Che cos’è il cinema? Si chiedeva Bazin oltre mezzo secolo fa, intervenendo nel dibattito fra quanti cercavano di dare uno statuto all’ultima delle arti: la più moderna, la più difficile da catturare in una definizione. La questione è tuttora irrisolta e la domanda del grande critico francese, padre della Nouvelle Vague, continua ad interrogare critici e appassionati che in qualche modo si avvicinano al cinema subendone la magia, e in molti casi restando vittime di una vera e propria manìa: la cinefilia. La cinefilia è una “malattia sana” che colpisce molti appassionati di cinema, senza distinzione di classe, di sesso o di ordine sociale: ti porta a vedere film improbabili, in posti improbabili ad ore ancor più improbabili; ti fa svegliare di notte per cercare una frase, una scena; ti fa chiamare in modo precipitoso il tuo amico cinefilo per dirgli che deve assolutamente andare a vedere il film finlandese che hai appena visto e che reputi un assoluto capolavoro.
Anche Marilena Dattis con il suo Sapore di Cinema è una portatrice sana di cinefilia.
Ma che cos’è Sapore di cinema? Be’, tanto per “gradire” si potrebbe dire che è un libro sul cinema fatto di cinema, e che è difficilmente collocabile proprio come il suo stesso oggetto.
Entrando più nel dettaglio, il libro si divide in tre parti: la prima è un racconto poliziesco fatto interamente con i titoli di 923 film; la seconda è fatta di 999 brani cinematografici che l’autrice è andata annotando in ogni dove, man mano che la sua manìa cresceva nel corso degli anni; la terza è dedicata alla poesia nel cinema: ricordare 9 poesie, per nove film.

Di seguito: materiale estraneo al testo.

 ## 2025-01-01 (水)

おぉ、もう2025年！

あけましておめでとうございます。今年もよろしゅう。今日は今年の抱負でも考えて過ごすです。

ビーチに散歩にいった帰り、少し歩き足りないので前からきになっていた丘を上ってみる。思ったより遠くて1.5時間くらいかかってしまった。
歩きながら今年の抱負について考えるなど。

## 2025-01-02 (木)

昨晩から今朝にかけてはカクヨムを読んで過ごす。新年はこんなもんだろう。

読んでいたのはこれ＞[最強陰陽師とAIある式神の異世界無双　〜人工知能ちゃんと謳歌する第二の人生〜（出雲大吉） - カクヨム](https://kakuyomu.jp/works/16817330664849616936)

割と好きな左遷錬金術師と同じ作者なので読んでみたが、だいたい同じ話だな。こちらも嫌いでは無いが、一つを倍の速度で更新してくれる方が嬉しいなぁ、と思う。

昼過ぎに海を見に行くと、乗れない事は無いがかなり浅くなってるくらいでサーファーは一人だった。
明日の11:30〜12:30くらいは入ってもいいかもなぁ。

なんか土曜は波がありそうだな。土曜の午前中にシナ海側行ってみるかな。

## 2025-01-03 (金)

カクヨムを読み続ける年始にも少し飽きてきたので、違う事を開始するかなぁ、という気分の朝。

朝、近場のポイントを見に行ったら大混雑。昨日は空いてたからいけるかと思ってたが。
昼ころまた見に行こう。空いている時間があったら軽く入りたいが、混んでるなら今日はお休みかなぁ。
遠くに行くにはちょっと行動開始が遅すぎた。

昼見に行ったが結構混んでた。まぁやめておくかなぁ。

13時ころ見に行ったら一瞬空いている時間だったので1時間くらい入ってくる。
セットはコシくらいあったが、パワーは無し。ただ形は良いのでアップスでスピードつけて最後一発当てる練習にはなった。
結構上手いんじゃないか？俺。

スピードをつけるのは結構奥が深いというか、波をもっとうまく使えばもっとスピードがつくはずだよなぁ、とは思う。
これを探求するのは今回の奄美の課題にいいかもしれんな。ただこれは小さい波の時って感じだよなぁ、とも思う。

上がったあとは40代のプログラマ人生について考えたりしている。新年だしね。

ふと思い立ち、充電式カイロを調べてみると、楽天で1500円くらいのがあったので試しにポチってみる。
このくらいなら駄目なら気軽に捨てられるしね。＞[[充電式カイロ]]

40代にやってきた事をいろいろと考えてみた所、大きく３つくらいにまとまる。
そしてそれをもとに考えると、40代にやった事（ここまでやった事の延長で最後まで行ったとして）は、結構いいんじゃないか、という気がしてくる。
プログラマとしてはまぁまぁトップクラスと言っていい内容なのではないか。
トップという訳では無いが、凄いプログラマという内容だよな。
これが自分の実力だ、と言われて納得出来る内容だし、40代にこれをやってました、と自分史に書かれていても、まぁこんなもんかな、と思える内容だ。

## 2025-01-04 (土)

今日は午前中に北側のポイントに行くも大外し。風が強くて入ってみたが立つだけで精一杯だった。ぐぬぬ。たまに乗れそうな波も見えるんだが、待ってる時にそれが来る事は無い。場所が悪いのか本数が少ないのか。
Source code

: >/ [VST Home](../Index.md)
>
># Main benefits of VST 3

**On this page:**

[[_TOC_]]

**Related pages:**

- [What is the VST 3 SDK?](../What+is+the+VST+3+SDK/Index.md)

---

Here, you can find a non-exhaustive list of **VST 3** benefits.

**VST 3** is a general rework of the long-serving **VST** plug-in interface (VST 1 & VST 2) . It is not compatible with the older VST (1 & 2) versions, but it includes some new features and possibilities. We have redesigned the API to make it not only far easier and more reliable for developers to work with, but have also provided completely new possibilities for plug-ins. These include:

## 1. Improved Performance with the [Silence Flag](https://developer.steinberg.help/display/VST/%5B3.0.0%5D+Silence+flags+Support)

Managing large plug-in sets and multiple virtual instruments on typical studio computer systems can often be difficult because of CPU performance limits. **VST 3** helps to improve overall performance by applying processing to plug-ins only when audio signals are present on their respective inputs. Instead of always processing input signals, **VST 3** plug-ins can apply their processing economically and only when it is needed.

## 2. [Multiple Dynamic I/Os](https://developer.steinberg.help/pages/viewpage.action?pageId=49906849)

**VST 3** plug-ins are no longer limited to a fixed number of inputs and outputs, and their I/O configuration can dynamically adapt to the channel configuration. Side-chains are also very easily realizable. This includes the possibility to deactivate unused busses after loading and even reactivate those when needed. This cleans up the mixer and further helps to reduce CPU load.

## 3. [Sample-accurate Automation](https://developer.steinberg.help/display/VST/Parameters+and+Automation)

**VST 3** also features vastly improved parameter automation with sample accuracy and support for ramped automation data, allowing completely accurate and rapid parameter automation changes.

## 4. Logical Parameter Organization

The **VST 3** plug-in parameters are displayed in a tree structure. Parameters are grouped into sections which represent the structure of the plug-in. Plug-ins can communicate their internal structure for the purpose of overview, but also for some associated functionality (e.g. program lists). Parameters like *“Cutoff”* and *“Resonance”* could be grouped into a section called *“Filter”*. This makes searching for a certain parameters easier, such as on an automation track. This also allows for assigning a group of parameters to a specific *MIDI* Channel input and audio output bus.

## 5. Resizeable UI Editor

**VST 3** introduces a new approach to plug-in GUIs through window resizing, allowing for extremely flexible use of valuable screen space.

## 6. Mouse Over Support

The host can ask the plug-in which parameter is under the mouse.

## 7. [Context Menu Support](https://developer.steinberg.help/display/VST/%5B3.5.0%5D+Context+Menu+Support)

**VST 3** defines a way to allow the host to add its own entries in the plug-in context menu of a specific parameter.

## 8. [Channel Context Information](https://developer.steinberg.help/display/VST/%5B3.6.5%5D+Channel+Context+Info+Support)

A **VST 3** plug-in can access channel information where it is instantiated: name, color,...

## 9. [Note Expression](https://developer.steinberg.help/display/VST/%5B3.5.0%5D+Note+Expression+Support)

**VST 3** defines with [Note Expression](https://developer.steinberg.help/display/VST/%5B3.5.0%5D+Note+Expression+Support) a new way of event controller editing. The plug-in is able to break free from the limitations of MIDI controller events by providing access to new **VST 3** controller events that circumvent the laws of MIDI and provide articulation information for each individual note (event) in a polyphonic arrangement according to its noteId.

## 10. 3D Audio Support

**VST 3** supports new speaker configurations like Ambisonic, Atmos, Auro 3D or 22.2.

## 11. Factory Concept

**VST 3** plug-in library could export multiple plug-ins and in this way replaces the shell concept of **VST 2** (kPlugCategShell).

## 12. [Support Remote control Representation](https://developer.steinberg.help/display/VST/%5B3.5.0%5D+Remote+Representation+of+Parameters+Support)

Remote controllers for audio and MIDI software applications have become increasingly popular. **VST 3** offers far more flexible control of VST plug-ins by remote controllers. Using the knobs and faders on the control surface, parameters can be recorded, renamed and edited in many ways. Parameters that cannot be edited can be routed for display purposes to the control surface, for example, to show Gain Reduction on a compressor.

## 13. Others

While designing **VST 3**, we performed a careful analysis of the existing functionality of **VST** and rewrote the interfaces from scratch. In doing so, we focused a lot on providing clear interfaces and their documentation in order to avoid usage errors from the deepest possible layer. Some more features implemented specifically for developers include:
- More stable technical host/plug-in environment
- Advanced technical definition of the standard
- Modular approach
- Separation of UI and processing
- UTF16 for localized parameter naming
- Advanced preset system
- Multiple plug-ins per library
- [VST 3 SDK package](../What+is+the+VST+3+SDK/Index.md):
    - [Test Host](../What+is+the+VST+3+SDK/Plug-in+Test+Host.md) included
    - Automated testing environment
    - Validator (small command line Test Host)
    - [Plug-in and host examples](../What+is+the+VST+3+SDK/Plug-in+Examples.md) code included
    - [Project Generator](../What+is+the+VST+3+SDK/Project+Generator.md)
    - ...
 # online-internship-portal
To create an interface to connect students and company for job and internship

Il libro è dunque un omaggio al cinema, e alle “parole” del cinema, non è un caso se si conclude in poesia: il luogo in cui la parola recupera tutta la sua potenza evocativa, direi fondativa (“e Dio disse…”).
Ripetere, raccontare, ricordare tanti film, tante scene non è altro che un riportare al cuore (ri-cordare), un “contare” una volta ancora (ri-contare) l’emozione provata quella volta che si è visto per la prima volta una scena. Significa chiedere ancora una volta (ri-petere) ad ogni battuta che generi l’incanto del cinema, l’emozione mista a timore che provarono i primi spettatori vedendo un treno che “entrava” nella sala. In definitiva, possiamo dire che Sapore di cinema è la risposta-Dattis alla domanda di Bazin, è la storia di una malattia d’amore dalla quale, come dice il postino-Troisi a Neruda, non si può né si vuole guarire.